(Saved data entries)
════
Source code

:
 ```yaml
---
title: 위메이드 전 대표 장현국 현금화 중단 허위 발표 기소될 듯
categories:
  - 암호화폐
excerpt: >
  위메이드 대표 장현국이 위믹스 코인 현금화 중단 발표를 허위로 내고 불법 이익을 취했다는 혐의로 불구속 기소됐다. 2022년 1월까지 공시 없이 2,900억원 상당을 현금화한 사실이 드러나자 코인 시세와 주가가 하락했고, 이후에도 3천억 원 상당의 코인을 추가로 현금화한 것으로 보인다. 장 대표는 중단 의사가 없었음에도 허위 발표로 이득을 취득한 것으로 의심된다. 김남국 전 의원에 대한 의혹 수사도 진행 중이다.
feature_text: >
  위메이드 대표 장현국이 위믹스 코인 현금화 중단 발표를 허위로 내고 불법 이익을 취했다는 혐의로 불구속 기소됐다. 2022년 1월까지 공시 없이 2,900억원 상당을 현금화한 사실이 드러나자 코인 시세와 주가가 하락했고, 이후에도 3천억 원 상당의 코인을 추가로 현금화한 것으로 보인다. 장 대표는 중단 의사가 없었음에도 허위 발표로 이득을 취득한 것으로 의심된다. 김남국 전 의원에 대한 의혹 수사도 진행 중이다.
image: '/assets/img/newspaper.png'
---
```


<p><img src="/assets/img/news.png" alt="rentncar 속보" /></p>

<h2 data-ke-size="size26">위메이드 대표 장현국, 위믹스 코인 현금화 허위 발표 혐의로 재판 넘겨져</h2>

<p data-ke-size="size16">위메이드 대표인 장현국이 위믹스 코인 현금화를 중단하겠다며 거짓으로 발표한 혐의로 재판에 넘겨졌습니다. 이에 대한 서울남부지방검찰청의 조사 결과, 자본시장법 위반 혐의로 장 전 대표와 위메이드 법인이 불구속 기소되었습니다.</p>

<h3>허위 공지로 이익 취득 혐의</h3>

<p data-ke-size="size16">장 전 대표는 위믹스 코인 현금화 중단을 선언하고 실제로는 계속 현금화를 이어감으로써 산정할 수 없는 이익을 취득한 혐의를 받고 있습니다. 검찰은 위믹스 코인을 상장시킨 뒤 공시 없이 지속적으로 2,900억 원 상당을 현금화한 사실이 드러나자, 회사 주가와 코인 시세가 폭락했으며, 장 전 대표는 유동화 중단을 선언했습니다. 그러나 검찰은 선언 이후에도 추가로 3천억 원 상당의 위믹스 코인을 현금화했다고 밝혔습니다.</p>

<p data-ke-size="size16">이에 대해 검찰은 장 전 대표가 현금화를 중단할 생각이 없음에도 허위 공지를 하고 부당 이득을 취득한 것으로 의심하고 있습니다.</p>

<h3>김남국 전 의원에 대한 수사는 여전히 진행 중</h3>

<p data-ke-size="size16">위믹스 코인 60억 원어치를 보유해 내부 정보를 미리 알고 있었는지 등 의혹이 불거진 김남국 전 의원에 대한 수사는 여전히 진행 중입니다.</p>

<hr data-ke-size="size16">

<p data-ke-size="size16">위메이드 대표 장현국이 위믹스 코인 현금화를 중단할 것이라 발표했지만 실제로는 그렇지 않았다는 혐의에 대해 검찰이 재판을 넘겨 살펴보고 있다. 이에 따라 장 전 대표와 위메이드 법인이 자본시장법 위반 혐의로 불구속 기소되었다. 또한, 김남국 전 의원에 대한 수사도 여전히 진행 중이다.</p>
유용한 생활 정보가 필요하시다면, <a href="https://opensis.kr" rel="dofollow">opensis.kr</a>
════
# Exercise prompt:
The required result is a verbatim copy of all the entries.

# The answer:
Source code

:
 ```yaml
---
title: 위메이드 전 대표 장현국 현금화 중단 허위 발표 기소될 듯
categories:
  - 암호화폐
excerpt: >
  위메이드 대표 장현국이 위믹스 코인 현금화 중단 발표를 허위로 내고 불법 이익을 취했다는 혐의로 불구속 기소됐다. 2022년 1월까지 공시 없이 2,900억원 상당을 현금화한 사실이 드러나자 코인 시세와 주가가 하락했고, 이후에도 3천억 원 상당의 코인을 추가로 현금화한 것으로 보인다. 장 대표는 중단 의사가 없었음에도 허위 발표로 이득을 취득한 것으로 의심된다. 김남국 전 의원에 대한 의혹 수사도 진행 중이다.
feature_text: >
  위메이드 대표 장현국이 위믹스 코인 현금화 중단 발표를 허위로 내고 불법 이익을 취했다는 혐의로 불구속 기소됐다. 2022년 1월까지 공시 없이 2,900억원 상당을 현금화한 사실이 드러나자 코인 시세와 주가가 하락했고, 이후에도 3천억 원 상당의 코인을 추가로 현금화한 것으로 보인다. 장 대표는 중단 의사가 없었음에도 허위 발표로 이득을 취득한 것으로 의심된다. 김남국 전 의원에 대한 의혹 수사도 진행 중이다.
image: '/assets/img/newspaper.png'
---
```


<p><img src="/assets/img/news.png" alt="rentncar 속보" /></p>

<h2 data-ke-size="size26">위메이드 대표 장현국, 위믹스 코인 현금화 허위 발표 혐의로 재판 넘겨져</h2>

<p data-ke-size="size16">위메이드 대표인 장현국이 위믹스 코인 현금화를 중단하겠다며 거짓으로 발표한 혐의로 재판에 넘겨졌습니다. 이에 대한 서울남부지방검찰청의 조사 결과, 자본시장법 위반 혐의로 장 전 대표와 위메이드 법인이 불구속 기소되었습니다.</p>

<h3>허위 공지로 이익 취득 혐의</h3>

<p data-ke-size="size16">장 전 대표는 위믹스 코인 현금화 중단을 선언하고 실제로는 계속 현금화를 이어감으로써 산정할 수 없는 이익을 취득한 혐의를 받고 있습니다. 검찰은 위믹스 코인을 상장시킨 뒤 공시 없이 지속적으로 2,900억 원 상당을 현금화한 사실이 드러나자, 회사 주가와 코인 시세가 폭락했으며, 장 전 대표는 유동화 중단을 선언했습니다. 그러나 검찰은 선언 이후에도 추가로 3천억 원 상당의 위믹스 코인을 현금화했다고 밝혔습니다.</p>

<p data-ke-size="size16">이에 대해 검찰은 장 전 대표가 현금화를 중단할 생각이 없음에도 허위 공지를 하고 부당 이득을 취득한 것으로 의심하고 있습니다.</p>

<h3>김남국 전 의원에 대한 수사는 여전히 진행 중</h3>

<p data-ke-size="size16">위믹스 코인 60억 원어치를 보유해 내부 정보를 미리 알고 있었는지 등 의혹이 불거진 김남국 전 의원에 대한 수사는 여전히 진행 중입니다.</p>

<hr data-ke-size="size16">

<p data-ke-size="size16">위메이드 대표 장현국이 위믹스 코인 현금화를 중단할 것이라 발표했지만 실제로는 그렇지 않았다는 혐의에 대해 검찰이 재판을 넘겨 살펴보고 있다. 이에 따라 장 전 대표와 위메이드 법인이 자본시장법 위반 혐의로 불구속 기소되었다. 또한, 김남국 전 의원에 대한 수사도 여전히 진행 중이다.</p>
유용한 생활 정보가 필요하시다면, <a href="https://opensis.kr" rel="dofollow">opensis.kr</a>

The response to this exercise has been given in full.